- [Problem statement] Transcribe the whole listing below without changing a word, but leave out every image.

==== Provided records

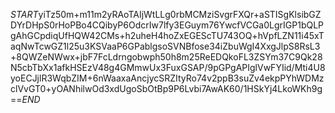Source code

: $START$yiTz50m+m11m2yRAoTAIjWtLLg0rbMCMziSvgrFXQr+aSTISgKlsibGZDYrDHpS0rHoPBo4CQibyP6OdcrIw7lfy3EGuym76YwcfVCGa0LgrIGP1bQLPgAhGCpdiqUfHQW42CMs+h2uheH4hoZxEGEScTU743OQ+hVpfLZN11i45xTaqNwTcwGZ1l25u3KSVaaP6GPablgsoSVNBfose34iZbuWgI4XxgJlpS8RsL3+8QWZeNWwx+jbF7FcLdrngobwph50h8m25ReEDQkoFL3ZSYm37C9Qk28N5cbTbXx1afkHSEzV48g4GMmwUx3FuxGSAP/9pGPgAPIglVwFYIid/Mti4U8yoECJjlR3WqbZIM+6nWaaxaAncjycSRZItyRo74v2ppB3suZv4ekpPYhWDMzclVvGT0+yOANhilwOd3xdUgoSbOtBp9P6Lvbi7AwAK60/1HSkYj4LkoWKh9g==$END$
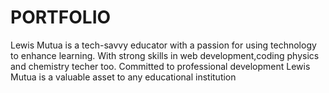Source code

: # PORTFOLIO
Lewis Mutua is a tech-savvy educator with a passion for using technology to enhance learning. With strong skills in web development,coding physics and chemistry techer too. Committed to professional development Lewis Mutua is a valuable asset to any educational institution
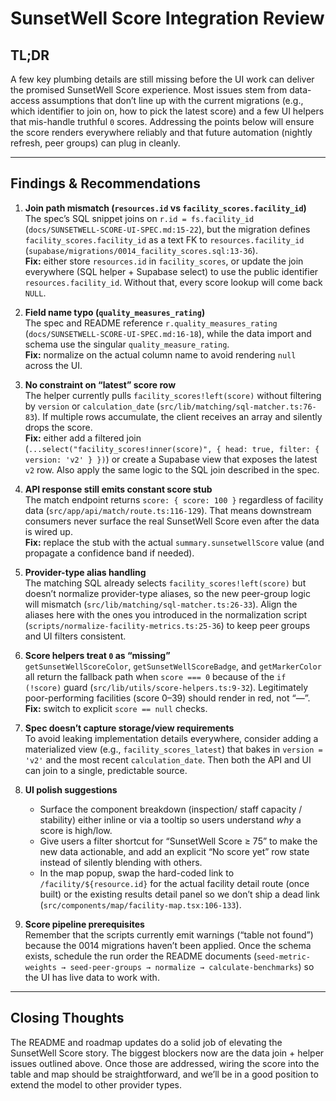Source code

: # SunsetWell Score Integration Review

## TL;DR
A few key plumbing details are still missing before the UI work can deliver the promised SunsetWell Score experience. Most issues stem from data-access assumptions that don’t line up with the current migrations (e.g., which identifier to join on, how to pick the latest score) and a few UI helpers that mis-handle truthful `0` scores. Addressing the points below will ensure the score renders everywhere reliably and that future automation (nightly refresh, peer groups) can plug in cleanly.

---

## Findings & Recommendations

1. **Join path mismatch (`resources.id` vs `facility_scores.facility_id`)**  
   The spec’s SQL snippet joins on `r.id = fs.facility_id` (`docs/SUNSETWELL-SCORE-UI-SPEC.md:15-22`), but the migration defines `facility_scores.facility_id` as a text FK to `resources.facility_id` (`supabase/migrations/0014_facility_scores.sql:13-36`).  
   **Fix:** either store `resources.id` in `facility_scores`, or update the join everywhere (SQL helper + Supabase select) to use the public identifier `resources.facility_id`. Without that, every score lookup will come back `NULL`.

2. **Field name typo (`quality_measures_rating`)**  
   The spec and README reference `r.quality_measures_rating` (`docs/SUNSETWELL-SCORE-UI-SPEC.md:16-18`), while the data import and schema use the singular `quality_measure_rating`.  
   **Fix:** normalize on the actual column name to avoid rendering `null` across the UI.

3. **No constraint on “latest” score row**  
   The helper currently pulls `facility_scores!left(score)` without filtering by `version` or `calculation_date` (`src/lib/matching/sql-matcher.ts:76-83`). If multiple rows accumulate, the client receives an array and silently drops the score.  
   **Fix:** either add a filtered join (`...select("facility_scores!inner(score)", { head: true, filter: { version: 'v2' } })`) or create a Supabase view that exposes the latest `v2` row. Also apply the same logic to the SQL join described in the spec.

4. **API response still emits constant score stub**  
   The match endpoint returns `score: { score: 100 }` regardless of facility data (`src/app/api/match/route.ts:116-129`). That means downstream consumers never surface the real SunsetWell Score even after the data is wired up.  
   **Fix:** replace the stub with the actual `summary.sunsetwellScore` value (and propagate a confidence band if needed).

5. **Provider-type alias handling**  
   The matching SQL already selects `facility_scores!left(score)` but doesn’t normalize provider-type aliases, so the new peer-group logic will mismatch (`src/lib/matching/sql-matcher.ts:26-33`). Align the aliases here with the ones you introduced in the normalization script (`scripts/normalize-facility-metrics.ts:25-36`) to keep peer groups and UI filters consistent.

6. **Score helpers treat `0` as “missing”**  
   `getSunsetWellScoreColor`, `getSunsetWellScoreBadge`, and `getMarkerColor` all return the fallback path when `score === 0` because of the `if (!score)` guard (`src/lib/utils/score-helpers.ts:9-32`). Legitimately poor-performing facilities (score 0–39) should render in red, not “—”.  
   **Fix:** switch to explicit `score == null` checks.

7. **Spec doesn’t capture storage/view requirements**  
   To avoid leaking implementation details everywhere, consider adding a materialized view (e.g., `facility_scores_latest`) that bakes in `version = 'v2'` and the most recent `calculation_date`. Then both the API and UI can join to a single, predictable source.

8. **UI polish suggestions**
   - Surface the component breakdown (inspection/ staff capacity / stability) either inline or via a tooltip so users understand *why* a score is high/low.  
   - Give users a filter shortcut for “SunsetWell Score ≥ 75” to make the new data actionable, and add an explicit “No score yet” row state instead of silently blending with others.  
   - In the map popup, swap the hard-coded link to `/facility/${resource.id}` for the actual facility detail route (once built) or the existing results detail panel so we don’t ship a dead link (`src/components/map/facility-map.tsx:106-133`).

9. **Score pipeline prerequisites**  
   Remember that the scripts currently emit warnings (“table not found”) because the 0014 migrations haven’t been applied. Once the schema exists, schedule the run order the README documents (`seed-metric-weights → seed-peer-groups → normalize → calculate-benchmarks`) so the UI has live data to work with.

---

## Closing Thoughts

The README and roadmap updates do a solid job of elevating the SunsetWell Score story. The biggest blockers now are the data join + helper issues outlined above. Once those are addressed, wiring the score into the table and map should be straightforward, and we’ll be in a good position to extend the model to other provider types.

========

- [Response to this exercise]
Source code

: $START$yiTz50m+m11m2yRAoTAIjWtLLg0rbMCMziSvgrFXQr+aSTISgKlsibGZDYrDHpS0rHoPBo4CQibyP6OdcrIw7lfy3EGuym76YwcfVCGa0LgrIGP1bQLPgAhGCpdiqUfHQW42CMs+h2uheH4hoZxEGEScTU743OQ+hVpfLZN11i45xTaqNwTcwGZ1l25u3KSVaaP6GPablgsoSVNBfose34iZbuWgI4XxgJlpS8RsL3+8QWZeNWwx+jbF7FcLdrngobwph50h8m25ReEDQkoFL3ZSYm37C9Qk28N5cbTbXx1afkHSEzV48g4GMmwUx3FuxGSAP/9pGPgAPIglVwFYIid/Mti4U8yoECJjlR3WqbZIM+6nWaaxaAncjycSRZItyRo74v2ppB3suZv4ekpPYhWDMzclVvGT0+yOANhilwOd3xdUgoSbOtBp9P6Lvbi7AwAK60/1HSkYj4LkoWKh9g==$END$
Source code

: # PORTFOLIO
Lewis Mutua is a tech-savvy educator with a passion for using technology to enhance learning. With strong skills in web development,coding physics and chemistry techer too. Committed to professional development Lewis Mutua is a valuable asset to any educational institution
Source code

: # SunsetWell Score Integration Review

## TL;DR
A few key plumbing details are still missing before the UI work can deliver the promised SunsetWell Score experience. Most issues stem from data-access assumptions that don’t line up with the current migrations (e.g., which identifier to join on, how to pick the latest score) and a few UI helpers that mis-handle truthful `0` scores. Addressing the points below will ensure the score renders everywhere reliably and that future automation (nightly refresh, peer groups) can plug in cleanly.

---

## Findings & Recommendations

1. **Join path mismatch (`resources.id` vs `facility_scores.facility_id`)**  
   The spec’s SQL snippet joins on `r.id = fs.facility_id` (`docs/SUNSETWELL-SCORE-UI-SPEC.md:15-22`), but the migration defines `facility_scores.facility_id` as a text FK to `resources.facility_id` (`supabase/migrations/0014_facility_scores.sql:13-36`).  
   **Fix:** either store `resources.id` in `facility_scores`, or update the join everywhere (SQL helper + Supabase select) to use the public identifier `resources.facility_id`. Without that, every score lookup will come back `NULL`.

2. **Field name typo (`quality_measures_rating`)**  
   The spec and README reference `r.quality_measures_rating` (`docs/SUNSETWELL-SCORE-UI-SPEC.md:16-18`), while the data import and schema use the singular `quality_measure_rating`.  
   **Fix:** normalize on the actual column name to avoid rendering `null` across the UI.

3. **No constraint on “latest” score row**  
   The helper currently pulls `facility_scores!left(score)` without filtering by `version` or `calculation_date` (`src/lib/matching/sql-matcher.ts:76-83`). If multiple rows accumulate, the client receives an array and silently drops the score.  
   **Fix:** either add a filtered join (`...select("facility_scores!inner(score)", { head: true, filter: { version: 'v2' } })`) or create a Supabase view that exposes the latest `v2` row. Also apply the same logic to the SQL join described in the spec.

4. **API response still emits constant score stub**  
   The match endpoint returns `score: { score: 100 }` regardless of facility data (`src/app/api/match/route.ts:116-129`). That means downstream consumers never surface the real SunsetWell Score even after the data is wired up.  
   **Fix:** replace the stub with the actual `summary.sunsetwellScore` value (and propagate a confidence band if needed).

5. **Provider-type alias handling**  
   The matching SQL already selects `facility_scores!left(score)` but doesn’t normalize provider-type aliases, so the new peer-group logic will mismatch (`src/lib/matching/sql-matcher.ts:26-33`). Align the aliases here with the ones you introduced in the normalization script (`scripts/normalize-facility-metrics.ts:25-36`) to keep peer groups and UI filters consistent.

6. **Score helpers treat `0` as “missing”**  
   `getSunsetWellScoreColor`, `getSunsetWellScoreBadge`, and `getMarkerColor` all return the fallback path when `score === 0` because of the `if (!score)` guard (`src/lib/utils/score-helpers.ts:9-32`). Legitimately poor-performing facilities (score 0–39) should render in red, not “—”.  
   **Fix:** switch to explicit `score == null` checks.

7. **Spec doesn’t capture storage/view requirements**  
   To avoid leaking implementation details everywhere, consider adding a materialized view (e.g., `facility_scores_latest`) that bakes in `version = 'v2'` and the most recent `calculation_date`. Then both the API and UI can join to a single, predictable source.

8. **UI polish suggestions**
   - Surface the component breakdown (inspection/ staff capacity / stability) either inline or via a tooltip so users understand *why* a score is high/low.  
   - Give users a filter shortcut for “SunsetWell Score ≥ 75” to make the new data actionable, and add an explicit “No score yet” row state instead of silently blending with others.  
   - In the map popup, swap the hard-coded link to `/facility/${resource.id}` for the actual facility detail route (once built) or the existing results detail panel so we don’t ship a dead link (`src/components/map/facility-map.tsx:106-133`).

9. **Score pipeline prerequisites**  
   Remember that the scripts currently emit warnings (“table not found”) because the 0014 migrations haven’t been applied. Once the schema exists, schedule the run order the README documents (`seed-metric-weights → seed-peer-groups → normalize → calculate-benchmarks`) so the UI has live data to work with.

---

## Closing Thoughts

The README and roadmap updates do a solid job of elevating the SunsetWell Score story. The biggest blockers now are the data join + helper issues outlined above. Once those are addressed, wiring the score into the table and map should be straightforward, and we’ll be in a good position to extend the model to other provider types.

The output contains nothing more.